Share

Bab 3

Mesin motor matic Valentina terhenti di depan rumah bercat putih gading yang terlihat asri. Sudah hampir setahun rumah yang terlalu besar untuk ditinggali itu menjadi tempat tinggalnya selepas masa lajang. Dibuka pintu yang tak terkunci lantas membeliak mendapati area yang sudah ditandai dengan lakban merah terlepas tanpa sisa. 

Beberapa saat, Raditya terlihat keluar dari arah kamar mandi mengenakan kolor hitam seraya menggali lubang hidung begitu nikmat. Lantas, menjentikkan kotoran itu ke arah sang istri tanpa dosa.

"Jan--"

Ucapan kasar ala anak Surabaya tersendat ketika wanita paruh baya berpotongan sebahu muncul dari dapur membawa sebuah piring berisi capcay yang masih mengepul panas. Buru-buru Valentina berlari kecil membantu ibu mertuanya membawakan masakan tanpa sempat mencuci tangan. Lantas, dia menatap nyalang ke arah lelaki yang masih sibuk menggali emas di gua berbulu. 

"Kamu kok siang banget pulangnya, Tin?" tanya Sofia--ibu Raditya khawatir. "Sampe kumel gitu mukamu. Emang lagi ada seminar?"

"Iya, Ma," jawab Valentina usai meletakkan piring di atas meja makan. "Tina ke kamar dulu ya. Capek banget."

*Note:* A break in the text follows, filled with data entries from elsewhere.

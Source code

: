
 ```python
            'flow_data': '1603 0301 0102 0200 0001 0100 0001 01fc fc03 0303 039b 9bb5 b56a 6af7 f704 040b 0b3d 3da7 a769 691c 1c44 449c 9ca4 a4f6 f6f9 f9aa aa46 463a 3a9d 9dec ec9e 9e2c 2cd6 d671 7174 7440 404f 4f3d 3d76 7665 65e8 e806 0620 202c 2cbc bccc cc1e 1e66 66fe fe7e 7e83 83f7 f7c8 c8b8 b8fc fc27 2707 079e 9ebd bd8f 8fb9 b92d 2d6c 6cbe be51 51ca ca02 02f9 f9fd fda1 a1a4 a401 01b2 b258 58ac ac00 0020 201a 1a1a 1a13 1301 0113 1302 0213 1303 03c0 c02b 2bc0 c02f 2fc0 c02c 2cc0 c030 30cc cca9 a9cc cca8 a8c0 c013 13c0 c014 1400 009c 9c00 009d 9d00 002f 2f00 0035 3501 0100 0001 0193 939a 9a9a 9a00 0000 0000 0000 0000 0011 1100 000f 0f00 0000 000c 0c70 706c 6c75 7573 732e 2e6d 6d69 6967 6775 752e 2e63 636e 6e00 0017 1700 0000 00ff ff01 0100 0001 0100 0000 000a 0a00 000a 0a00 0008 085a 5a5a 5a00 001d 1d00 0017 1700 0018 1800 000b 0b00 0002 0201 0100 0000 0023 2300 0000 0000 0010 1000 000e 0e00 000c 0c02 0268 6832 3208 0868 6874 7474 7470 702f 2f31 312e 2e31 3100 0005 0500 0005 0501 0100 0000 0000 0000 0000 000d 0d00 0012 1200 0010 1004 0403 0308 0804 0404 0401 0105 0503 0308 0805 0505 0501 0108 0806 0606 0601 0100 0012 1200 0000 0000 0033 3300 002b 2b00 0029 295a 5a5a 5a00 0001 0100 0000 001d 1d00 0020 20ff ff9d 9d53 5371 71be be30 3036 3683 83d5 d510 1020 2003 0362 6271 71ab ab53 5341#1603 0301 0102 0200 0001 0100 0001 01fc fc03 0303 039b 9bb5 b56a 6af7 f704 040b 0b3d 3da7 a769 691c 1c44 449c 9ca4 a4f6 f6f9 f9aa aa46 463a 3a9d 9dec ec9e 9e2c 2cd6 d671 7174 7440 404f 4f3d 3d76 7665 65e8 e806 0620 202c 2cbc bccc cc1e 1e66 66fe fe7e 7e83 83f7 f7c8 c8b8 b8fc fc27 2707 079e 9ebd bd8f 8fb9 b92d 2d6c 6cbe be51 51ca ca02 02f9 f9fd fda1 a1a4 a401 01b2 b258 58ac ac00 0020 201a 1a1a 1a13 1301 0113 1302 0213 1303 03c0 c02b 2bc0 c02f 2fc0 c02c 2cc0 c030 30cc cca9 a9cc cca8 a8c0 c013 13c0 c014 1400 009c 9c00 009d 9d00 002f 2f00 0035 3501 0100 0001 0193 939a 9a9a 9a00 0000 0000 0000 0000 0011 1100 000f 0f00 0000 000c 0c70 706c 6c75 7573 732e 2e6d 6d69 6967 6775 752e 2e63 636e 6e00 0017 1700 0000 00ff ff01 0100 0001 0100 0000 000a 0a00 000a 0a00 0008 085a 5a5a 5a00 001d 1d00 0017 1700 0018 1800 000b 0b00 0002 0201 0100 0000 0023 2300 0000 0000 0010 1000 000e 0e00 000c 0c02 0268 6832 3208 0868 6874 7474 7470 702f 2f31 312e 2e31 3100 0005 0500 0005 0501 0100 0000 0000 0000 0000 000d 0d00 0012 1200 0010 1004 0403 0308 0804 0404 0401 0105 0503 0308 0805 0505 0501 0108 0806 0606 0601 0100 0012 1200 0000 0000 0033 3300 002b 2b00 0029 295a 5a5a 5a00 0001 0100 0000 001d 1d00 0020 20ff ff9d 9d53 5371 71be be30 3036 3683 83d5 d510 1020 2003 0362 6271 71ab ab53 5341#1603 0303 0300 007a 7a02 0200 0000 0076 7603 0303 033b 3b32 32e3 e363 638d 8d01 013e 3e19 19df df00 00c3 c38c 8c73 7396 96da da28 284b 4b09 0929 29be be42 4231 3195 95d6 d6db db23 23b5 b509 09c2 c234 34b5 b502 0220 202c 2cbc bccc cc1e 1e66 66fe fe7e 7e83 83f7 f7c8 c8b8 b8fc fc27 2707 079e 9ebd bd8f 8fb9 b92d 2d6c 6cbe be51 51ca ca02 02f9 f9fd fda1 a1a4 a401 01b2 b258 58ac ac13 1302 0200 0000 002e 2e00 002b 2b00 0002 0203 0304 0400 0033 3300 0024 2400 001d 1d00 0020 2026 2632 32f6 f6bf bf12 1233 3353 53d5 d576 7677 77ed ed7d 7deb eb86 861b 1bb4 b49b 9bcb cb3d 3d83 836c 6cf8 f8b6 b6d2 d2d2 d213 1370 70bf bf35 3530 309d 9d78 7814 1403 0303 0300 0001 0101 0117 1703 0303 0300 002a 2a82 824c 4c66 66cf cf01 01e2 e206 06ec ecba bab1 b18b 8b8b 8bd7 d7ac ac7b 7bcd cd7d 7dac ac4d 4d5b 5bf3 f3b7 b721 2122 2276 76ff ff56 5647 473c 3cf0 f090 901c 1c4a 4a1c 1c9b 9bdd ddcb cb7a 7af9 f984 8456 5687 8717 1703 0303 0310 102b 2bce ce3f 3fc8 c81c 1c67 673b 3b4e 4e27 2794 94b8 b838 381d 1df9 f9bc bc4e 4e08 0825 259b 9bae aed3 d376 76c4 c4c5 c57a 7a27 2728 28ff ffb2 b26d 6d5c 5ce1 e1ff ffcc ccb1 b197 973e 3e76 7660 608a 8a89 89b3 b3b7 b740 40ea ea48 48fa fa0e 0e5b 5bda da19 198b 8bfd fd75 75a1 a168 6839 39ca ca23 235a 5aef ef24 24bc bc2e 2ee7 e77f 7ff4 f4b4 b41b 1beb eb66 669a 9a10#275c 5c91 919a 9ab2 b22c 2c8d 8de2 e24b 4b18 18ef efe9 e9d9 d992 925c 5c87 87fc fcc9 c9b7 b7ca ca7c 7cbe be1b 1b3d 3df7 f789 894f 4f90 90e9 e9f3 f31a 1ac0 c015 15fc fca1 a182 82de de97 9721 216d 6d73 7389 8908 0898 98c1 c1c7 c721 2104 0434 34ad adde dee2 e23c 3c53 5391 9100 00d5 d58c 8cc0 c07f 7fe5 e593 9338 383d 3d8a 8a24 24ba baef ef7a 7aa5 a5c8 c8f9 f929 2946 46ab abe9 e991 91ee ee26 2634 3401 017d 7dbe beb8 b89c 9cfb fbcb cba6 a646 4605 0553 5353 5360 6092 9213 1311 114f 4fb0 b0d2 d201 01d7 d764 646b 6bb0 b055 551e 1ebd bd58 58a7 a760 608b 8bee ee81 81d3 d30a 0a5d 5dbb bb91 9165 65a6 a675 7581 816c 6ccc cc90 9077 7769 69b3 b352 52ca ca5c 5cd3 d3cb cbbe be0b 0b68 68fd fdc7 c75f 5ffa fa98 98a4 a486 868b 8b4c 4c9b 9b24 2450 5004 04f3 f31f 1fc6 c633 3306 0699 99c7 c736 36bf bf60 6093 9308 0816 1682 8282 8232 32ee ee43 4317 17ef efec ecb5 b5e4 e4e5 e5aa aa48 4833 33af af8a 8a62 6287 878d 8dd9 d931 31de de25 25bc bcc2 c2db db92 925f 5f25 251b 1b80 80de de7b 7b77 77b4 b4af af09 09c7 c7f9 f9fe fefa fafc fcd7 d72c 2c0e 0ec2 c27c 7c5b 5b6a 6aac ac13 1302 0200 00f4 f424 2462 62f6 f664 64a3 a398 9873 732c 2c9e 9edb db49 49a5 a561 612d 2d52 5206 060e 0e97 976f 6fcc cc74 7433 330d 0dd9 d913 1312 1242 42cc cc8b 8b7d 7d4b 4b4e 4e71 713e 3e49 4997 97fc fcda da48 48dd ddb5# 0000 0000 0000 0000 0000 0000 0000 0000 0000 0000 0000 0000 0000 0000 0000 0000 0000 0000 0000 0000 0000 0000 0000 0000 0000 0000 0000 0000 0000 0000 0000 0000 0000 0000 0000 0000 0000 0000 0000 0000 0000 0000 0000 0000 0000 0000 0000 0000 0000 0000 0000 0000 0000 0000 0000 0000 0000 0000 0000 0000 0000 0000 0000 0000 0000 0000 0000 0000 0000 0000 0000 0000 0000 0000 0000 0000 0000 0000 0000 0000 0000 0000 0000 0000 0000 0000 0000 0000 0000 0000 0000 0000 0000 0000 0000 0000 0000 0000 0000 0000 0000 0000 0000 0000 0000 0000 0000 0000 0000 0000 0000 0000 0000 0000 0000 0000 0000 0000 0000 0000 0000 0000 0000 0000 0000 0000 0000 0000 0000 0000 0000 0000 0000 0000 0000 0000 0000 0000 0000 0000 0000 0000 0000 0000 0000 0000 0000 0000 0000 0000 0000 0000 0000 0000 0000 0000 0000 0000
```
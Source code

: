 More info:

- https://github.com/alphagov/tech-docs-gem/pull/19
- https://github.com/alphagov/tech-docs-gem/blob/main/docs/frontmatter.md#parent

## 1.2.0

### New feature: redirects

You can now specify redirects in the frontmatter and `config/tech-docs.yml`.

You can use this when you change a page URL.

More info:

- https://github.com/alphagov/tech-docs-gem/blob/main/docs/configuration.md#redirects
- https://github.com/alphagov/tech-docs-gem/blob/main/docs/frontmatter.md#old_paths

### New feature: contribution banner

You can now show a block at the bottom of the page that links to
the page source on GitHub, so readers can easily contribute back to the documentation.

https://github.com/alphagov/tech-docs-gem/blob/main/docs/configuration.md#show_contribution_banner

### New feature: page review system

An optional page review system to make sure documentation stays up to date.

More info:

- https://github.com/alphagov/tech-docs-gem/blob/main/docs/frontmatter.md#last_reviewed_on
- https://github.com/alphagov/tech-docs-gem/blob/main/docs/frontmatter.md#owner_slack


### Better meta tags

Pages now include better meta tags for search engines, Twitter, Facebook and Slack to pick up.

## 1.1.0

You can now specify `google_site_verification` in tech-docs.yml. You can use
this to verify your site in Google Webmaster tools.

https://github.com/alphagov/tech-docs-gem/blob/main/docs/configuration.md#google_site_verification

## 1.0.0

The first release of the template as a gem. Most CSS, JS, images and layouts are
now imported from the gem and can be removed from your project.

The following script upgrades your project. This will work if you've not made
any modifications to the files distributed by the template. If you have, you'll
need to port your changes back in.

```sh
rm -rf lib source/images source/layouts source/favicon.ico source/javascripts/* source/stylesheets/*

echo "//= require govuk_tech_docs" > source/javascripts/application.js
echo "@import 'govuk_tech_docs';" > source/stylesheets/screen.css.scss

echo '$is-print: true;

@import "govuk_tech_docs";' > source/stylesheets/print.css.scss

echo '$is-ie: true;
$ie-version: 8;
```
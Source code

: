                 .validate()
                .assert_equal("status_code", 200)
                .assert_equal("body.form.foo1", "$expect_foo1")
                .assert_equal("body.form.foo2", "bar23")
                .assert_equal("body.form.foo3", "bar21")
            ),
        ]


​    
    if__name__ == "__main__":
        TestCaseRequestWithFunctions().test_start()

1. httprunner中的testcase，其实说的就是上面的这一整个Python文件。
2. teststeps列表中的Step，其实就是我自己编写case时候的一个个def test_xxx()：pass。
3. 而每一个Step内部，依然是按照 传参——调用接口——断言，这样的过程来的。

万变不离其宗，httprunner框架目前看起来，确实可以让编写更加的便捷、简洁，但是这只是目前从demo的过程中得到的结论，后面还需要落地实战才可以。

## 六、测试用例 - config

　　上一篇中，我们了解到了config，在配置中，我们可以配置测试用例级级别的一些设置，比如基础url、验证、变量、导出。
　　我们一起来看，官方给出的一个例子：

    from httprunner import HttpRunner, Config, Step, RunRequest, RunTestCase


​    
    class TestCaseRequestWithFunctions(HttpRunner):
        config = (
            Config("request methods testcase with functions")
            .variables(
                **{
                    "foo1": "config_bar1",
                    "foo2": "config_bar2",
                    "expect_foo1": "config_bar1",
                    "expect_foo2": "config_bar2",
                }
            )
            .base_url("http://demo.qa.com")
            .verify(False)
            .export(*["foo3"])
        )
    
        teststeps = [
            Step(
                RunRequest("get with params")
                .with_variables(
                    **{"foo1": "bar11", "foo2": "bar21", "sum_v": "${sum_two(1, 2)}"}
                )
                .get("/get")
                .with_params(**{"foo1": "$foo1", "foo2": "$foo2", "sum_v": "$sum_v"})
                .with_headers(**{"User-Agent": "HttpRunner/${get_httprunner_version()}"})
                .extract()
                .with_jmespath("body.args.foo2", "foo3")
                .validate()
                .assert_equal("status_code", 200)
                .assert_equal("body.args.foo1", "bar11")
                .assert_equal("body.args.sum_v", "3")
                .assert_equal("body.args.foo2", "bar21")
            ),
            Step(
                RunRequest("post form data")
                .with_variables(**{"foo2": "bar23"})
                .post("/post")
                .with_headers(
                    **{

Gadis itu menarik lengan Raditya menjauhi Sofia dan berbisik, "Gila ya! Kalau mamamu datang, aku tidur di mana?"

"Di masjid," tukas Raditya santai.

"Oke enggak apa-apa, tapi kalau mamamu tanya, kamu yang jawab!" ketus Valentina hendak mengambil kunci motor. 

"Eh! Gitu doang ngambek!" cegah Raditya menarik tas ransel Valentina. "Makanya kalau ada telepon itu dijawab. Aku sudah bolak-balik telepon kamu, malah--"

"Aku ada presentasi kampret! Dan gara-gara kamu Bu Fero ngasih pertanyaan jebakan!" omel Valentina yang dibalas gelak tawa Raditya. 

"Salahmu sendiri numpahin urin ke bajuku.  Sana cuci!" perintah lelaki putih itu. "Kalau enggak dicuci sampai wangi,  aku bocorin ban sepeda motormu."

"Bodo amat! PPDS kok enggak bisa beli baju dinas! Miskin ya?" ejek Valentina berjalan meninggalkan Raditya ke kamar. 

Pintu kamar bercat hitam metalik terbuka,  Valentina tercengang bukan main saat mendapati ruang istirahat Raditya berantakan akibat baju dan buku-bukunya memenuhi kasur. Raditya yang mengekori Valentina, mendorong tubuh sang istri hingga hampir tersandung lantas menutup pintu kamar. 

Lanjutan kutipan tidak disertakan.